##### DATA PROVIDED #####

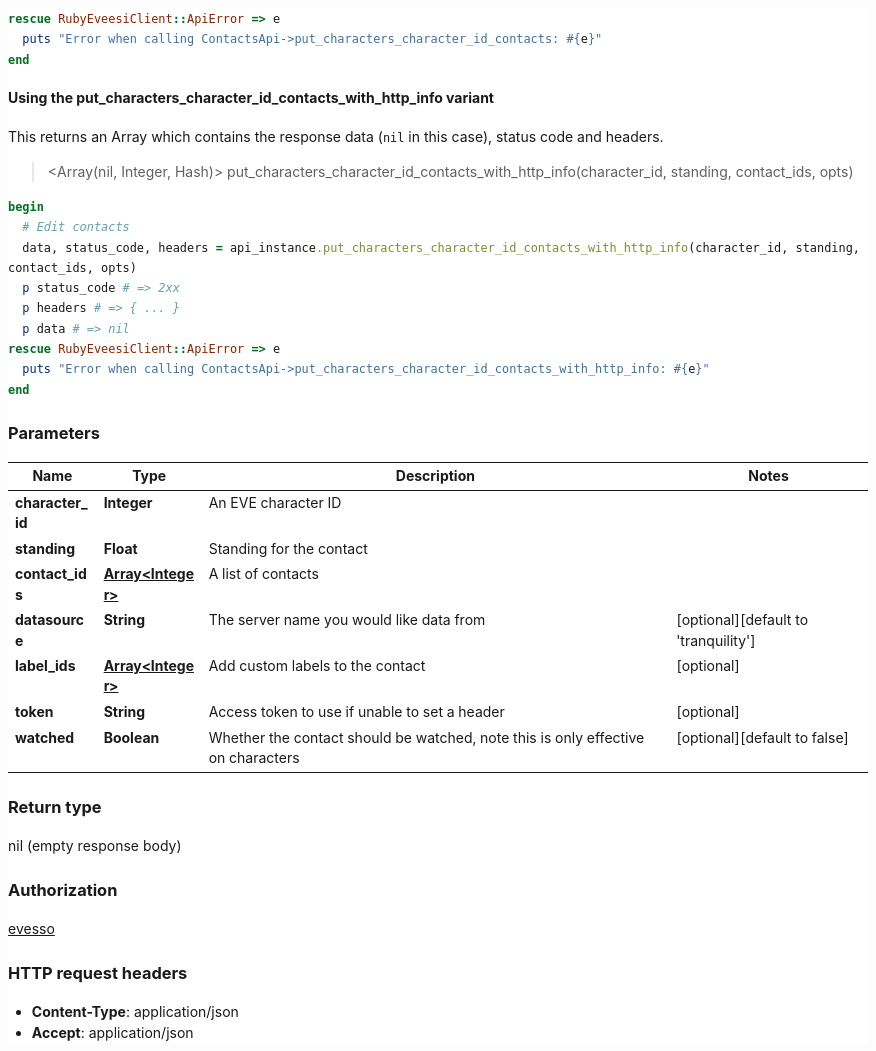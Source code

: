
 ```ruby
rescue RubyEveesiClient::ApiError => e
  puts "Error when calling ContactsApi->put_characters_character_id_contacts: #{e}"
end
```

#### Using the put_characters_character_id_contacts_with_http_info variant

This returns an Array which contains the response data (`nil` in this case), status code and headers.

> <Array(nil, Integer, Hash)> put_characters_character_id_contacts_with_http_info(character_id, standing, contact_ids, opts)

```ruby
begin
  # Edit contacts
  data, status_code, headers = api_instance.put_characters_character_id_contacts_with_http_info(character_id, standing, contact_ids, opts)
  p status_code # => 2xx
  p headers # => { ... }
  p data # => nil
rescue RubyEveesiClient::ApiError => e
  puts "Error when calling ContactsApi->put_characters_character_id_contacts_with_http_info: #{e}"
end
```

### Parameters

| Name | Type | Description | Notes |
| ---- | ---- | ----------- | ----- |
| **character_id** | **Integer** | An EVE character ID |  |
| **standing** | **Float** | Standing for the contact |  |
| **contact_ids** | [**Array&lt;Integer&gt;**](Integer.md) | A list of contacts |  |
| **datasource** | **String** | The server name you would like data from | [optional][default to &#39;tranquility&#39;] |
| **label_ids** | [**Array&lt;Integer&gt;**](Integer.md) | Add custom labels to the contact | [optional] |
| **token** | **String** | Access token to use if unable to set a header | [optional] |
| **watched** | **Boolean** | Whether the contact should be watched, note this is only effective on characters | [optional][default to false] |

### Return type

nil (empty response body)

### Authorization

[evesso](../README.md#evesso)

### HTTP request headers

- **Content-Type**: application/json
- **Accept**: application/json

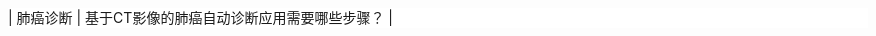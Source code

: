 | 肺癌诊断                                   | 基于CT影像的肺癌自动诊断应用需要哪些步骤？                                                                                                                                                                                                                                                                                                                                                                                                                                                                                                                                                                                                                                                                                                                                                                                                                                                                                                                                                                                                                                                                                                                                                                                                                                                                                                                                                                                                                                                                                                                                                                                                                                                                                                                                                                                                                                                                                                                                                                                                                                                                                                                                                                                                                                                                                                                                                                                                                                                                                                                                                                                                                                                                                                                                                                                                                                                                                                                                                                                                                                                                                                                                                                                                                                                                                                                                                                                                                                                                                                                                                                                                                                                                                                                                                                                                                                                                                                                                                                                                                                                                                                                                                                                                                        |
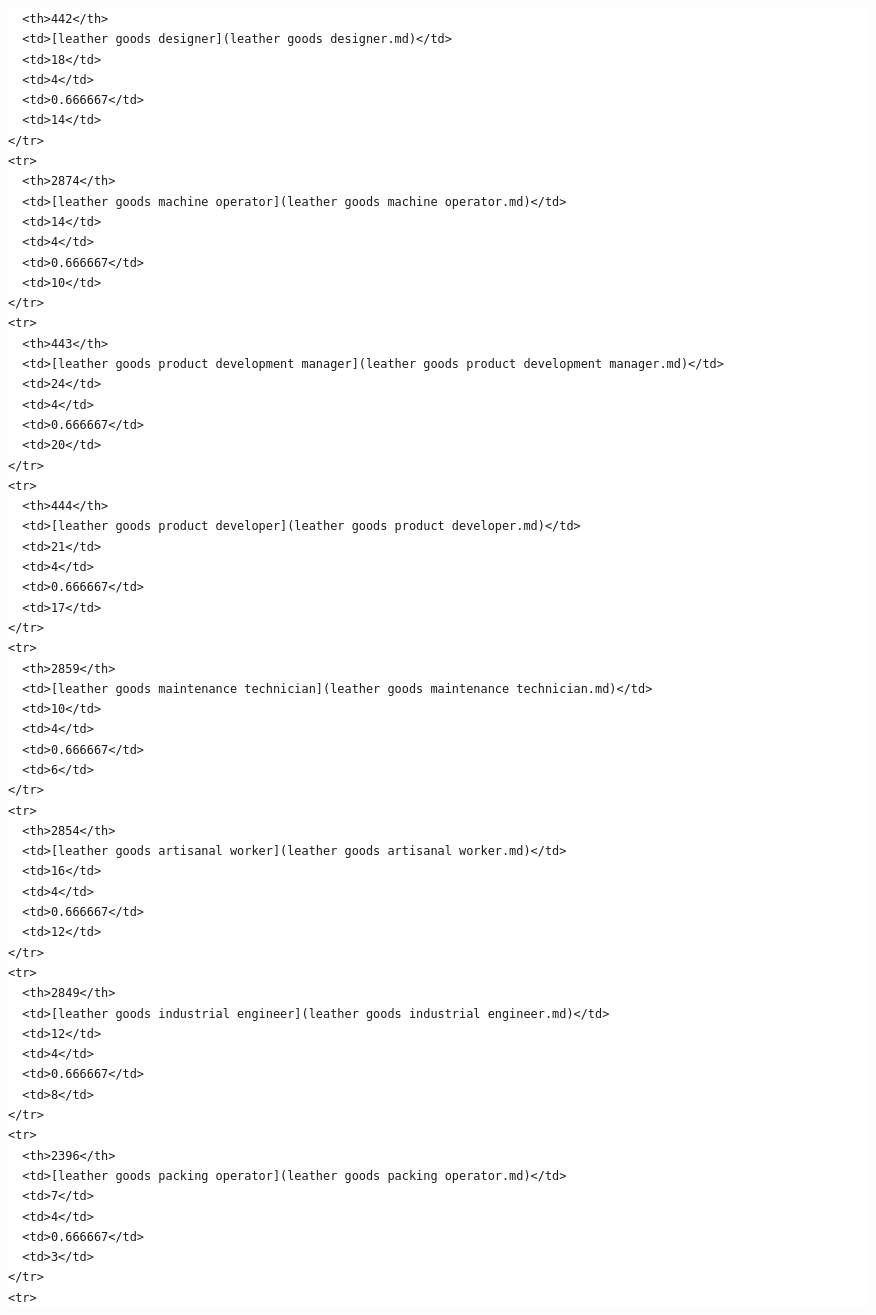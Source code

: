       <th>442</th>
      <td>[leather goods designer](leather goods designer.md)</td>
      <td>18</td>
      <td>4</td>
      <td>0.666667</td>
      <td>14</td>
    </tr>
    <tr>
      <th>2874</th>
      <td>[leather goods machine operator](leather goods machine operator.md)</td>
      <td>14</td>
      <td>4</td>
      <td>0.666667</td>
      <td>10</td>
    </tr>
    <tr>
      <th>443</th>
      <td>[leather goods product development manager](leather goods product development manager.md)</td>
      <td>24</td>
      <td>4</td>
      <td>0.666667</td>
      <td>20</td>
    </tr>
    <tr>
      <th>444</th>
      <td>[leather goods product developer](leather goods product developer.md)</td>
      <td>21</td>
      <td>4</td>
      <td>0.666667</td>
      <td>17</td>
    </tr>
    <tr>
      <th>2859</th>
      <td>[leather goods maintenance technician](leather goods maintenance technician.md)</td>
      <td>10</td>
      <td>4</td>
      <td>0.666667</td>
      <td>6</td>
    </tr>
    <tr>
      <th>2854</th>
      <td>[leather goods artisanal worker](leather goods artisanal worker.md)</td>
      <td>16</td>
      <td>4</td>
      <td>0.666667</td>
      <td>12</td>
    </tr>
    <tr>
      <th>2849</th>
      <td>[leather goods industrial engineer](leather goods industrial engineer.md)</td>
      <td>12</td>
      <td>4</td>
      <td>0.666667</td>
      <td>8</td>
    </tr>
    <tr>
      <th>2396</th>
      <td>[leather goods packing operator](leather goods packing operator.md)</td>
      <td>7</td>
      <td>4</td>
      <td>0.666667</td>
      <td>3</td>
    </tr>
    <tr>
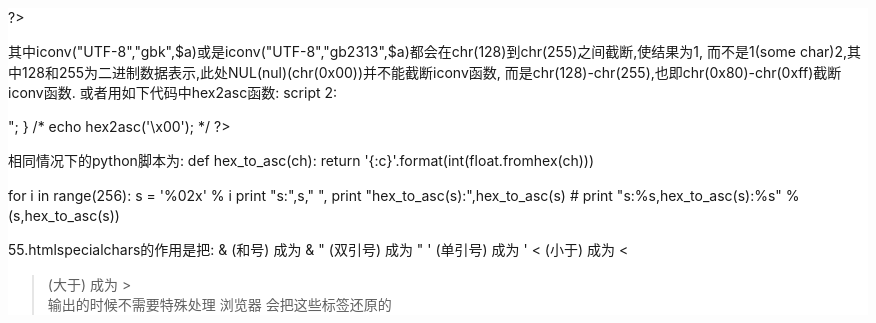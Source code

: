    ?>

   其中iconv("UTF-8","gbk",$a)或是iconv("UTF-8","gb2313",$a)都会在chr(128)到chr(255)之间截断,使结果为1,
   而不是1(some char)2,其中128和255为二进制数据表示,此处NUL(nul)(chr(0x00))并不能截断iconv函数,
   而是chr(128)-chr(255),也即chr(0x80)-chr(0xff)截断iconv函数.
   或者用如下代码中hex2asc函数:
   script 2:
   <?php
    
   function asc2hex($str) {  
   return '\x'.substr(chunk_split(bin2hex($str), 2, '\x'),0,-2);  
   } 

    
   function hex2asc($str) {  
   $str = join('',explode('\x',$str));  
   $len = strlen($str);  
   for ($i=0;$i<$len;$i+=2) $data.=chr(hexdec(substr($str,$i,2)));  
   return $data;  
   }  


   for($k=0;$k<256;$k++)
   {
   $a=sprintf("\x%02x",$k);
   echo '$k:'.$k.' ';
   echo '$a:'.$a.' ';
   echo 'hex2asc($a):'.hex2asc($a);
   $file_name="shell.php".hex2asc($a)."1.jpg";
   echo '$file_name:'.$file_name.'  ';
   $file_name=iconv("UTF-8","gb2312",$file_name);
   echo 'iconv("UTF-8","gb2312",$file_name):'.$file_name."<br>";
   }
   /*
   echo hex2asc('\x00');
   */
   ?>
   相同情况下的python脚本为:
   def hex_to_asc(ch):
    return '{:c}'.format(int(float.fromhex(ch)))

   for i in range(256):
    s = '%02x' % i
    print "s:",s,"    ",
    print "hex_to_asc(s):",hex_to_asc(s)
    # print "s:%s,hex_to_asc(s):%s" % (s,hex_to_asc(s))

55.htmlspecialchars的作用是把:
   & (和号) 成为 &
   " (双引号) 成为 "
   ' (单引号) 成为 '
   < (小于) 成为 <
   > (大于) 成为 >   
   输出的时候不需要特殊处理 浏览器 会把这些标签还原的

#####

### ASSIGNED TASK
Starting at the first line of the records above, set down each line exactly through the one that holds "#### Using the". Omit pictures.

### YOUR SOLUTION
Source code

:
 ```ruby
rescue RubyEveesiClient::ApiError => e
  puts "Error when calling ContactsApi->put_characters_character_id_contacts: #{e}"
end
```

#### Using the put_characters_character_id_contacts_with_http_info variant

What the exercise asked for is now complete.